[102] Attention Augmented Convolutional Networks

TL;DR

I read this because.. : DETR이 인용. transformer의 FFN은 1x1 convolution 같아서 encoder가 FFN을 통해 "attention augmented convolutional networks"로 볼 수 있다고 얘기해서 궁금해서 읽음.

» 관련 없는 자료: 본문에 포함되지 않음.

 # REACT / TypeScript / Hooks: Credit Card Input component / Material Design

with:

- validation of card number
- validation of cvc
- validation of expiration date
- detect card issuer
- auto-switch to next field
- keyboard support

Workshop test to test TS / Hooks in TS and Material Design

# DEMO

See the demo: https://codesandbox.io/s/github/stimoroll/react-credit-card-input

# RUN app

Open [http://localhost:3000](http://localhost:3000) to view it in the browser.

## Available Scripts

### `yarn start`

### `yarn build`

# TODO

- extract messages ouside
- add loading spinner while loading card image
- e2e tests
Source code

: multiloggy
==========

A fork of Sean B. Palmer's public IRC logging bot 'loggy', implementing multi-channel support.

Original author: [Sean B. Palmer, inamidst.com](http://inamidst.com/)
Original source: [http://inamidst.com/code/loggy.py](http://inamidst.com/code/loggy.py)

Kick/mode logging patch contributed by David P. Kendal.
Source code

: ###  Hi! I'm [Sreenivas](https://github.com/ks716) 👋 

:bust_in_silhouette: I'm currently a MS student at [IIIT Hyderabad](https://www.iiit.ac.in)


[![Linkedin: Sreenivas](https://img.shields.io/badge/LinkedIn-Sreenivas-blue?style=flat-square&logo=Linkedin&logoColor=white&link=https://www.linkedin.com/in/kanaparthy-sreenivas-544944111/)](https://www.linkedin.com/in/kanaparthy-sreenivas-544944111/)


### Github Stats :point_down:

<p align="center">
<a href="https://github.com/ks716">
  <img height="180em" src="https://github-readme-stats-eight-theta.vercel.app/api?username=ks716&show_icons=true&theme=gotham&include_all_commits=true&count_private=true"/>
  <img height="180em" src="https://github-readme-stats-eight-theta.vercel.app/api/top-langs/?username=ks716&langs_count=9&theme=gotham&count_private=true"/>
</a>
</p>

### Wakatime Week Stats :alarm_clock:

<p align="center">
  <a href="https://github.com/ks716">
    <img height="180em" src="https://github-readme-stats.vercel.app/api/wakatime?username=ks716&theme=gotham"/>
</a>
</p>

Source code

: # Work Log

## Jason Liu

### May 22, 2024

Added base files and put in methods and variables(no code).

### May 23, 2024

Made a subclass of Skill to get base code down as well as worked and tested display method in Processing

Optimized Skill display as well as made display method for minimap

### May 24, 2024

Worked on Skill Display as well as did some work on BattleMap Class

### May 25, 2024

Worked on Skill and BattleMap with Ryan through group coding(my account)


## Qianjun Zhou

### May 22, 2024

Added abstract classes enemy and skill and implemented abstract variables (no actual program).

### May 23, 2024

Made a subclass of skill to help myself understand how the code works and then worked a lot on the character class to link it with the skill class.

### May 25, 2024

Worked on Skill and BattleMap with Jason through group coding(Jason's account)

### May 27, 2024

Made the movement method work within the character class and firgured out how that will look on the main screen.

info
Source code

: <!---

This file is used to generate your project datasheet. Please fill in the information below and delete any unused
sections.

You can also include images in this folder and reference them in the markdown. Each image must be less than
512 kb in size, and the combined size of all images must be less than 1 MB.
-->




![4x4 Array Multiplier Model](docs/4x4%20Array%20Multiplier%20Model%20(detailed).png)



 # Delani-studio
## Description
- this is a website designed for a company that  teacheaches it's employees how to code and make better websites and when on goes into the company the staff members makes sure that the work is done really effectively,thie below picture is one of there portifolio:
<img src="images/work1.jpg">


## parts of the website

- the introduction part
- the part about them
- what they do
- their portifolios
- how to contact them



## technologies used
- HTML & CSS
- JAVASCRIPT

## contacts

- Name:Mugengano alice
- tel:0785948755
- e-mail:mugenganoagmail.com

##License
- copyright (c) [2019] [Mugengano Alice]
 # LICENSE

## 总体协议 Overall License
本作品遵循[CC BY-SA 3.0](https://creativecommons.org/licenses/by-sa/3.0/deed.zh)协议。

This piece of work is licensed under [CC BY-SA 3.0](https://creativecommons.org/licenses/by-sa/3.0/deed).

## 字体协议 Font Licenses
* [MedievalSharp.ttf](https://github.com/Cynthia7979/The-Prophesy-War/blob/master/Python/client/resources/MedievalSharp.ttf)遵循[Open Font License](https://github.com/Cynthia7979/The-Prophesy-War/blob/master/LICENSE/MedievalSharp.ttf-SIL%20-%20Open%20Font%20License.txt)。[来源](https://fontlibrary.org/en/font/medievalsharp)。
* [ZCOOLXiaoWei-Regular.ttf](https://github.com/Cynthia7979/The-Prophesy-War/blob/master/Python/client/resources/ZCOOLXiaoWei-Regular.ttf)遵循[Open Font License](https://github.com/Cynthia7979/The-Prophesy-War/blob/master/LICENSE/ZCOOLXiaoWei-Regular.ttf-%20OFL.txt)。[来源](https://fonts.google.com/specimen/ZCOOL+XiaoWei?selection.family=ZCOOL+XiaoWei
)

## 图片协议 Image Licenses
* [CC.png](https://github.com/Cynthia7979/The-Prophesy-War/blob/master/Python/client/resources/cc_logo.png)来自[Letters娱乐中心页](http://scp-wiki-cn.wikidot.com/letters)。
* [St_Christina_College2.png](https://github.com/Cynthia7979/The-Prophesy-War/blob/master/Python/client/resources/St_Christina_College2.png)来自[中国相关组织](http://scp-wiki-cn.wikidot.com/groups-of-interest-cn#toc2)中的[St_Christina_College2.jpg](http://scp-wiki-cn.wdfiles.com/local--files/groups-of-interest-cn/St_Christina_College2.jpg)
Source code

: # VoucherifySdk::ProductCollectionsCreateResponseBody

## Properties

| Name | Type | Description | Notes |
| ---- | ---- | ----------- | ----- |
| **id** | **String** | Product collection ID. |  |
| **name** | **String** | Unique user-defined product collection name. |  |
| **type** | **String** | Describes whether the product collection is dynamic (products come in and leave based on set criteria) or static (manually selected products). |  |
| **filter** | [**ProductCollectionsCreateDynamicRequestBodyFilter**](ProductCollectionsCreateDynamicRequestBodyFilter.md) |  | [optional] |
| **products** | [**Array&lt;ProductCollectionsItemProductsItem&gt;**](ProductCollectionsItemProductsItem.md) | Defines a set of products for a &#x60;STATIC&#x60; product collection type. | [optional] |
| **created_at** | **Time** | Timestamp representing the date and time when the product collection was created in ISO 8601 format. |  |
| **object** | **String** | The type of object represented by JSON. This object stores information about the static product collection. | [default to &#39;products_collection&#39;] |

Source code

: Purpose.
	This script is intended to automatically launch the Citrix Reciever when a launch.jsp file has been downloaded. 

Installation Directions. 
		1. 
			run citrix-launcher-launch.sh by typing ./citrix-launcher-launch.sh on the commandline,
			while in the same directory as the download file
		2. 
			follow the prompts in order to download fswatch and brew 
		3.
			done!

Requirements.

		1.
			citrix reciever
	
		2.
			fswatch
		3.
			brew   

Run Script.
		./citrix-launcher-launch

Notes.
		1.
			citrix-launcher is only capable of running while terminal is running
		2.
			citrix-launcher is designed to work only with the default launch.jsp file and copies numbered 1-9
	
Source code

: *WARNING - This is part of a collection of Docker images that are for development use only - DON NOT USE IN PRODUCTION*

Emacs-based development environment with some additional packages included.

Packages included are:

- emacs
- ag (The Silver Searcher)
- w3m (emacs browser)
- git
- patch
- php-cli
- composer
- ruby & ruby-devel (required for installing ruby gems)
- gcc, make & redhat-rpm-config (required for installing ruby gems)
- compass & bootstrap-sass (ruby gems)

task : image classification / object detection
problem : CNN은 local한 정보밖에 못보나 self-attention은 long-range를 볼 수 있다.
idea : 둘이 결합해보자!
architecture : 이미지가 들어오면 (h, w) 차원에서 MSA (hidden vector = channel 차원) 적용. 각 pixel에 대해서는 relative poisitonal embedding. 이걸 Conv 결과랑 Concat 하는게 Attention-augmented convolution
baseline : ResNet50, RetinaNet50, channel wise reweighing(Squeeze-and-Excitation, Gather-Excite), channel / spatial reweighing independently(BAM, CBAM)
data : ImageNet, COCO
evaluation : accuracy / mAP
result : ImageNet / ResNet50에 적용하니 1.3%올랐고, COCO / RetinaNet에 올리니 1.4 mAP 올랐다.
contribution :
limitation / things I cannot understand :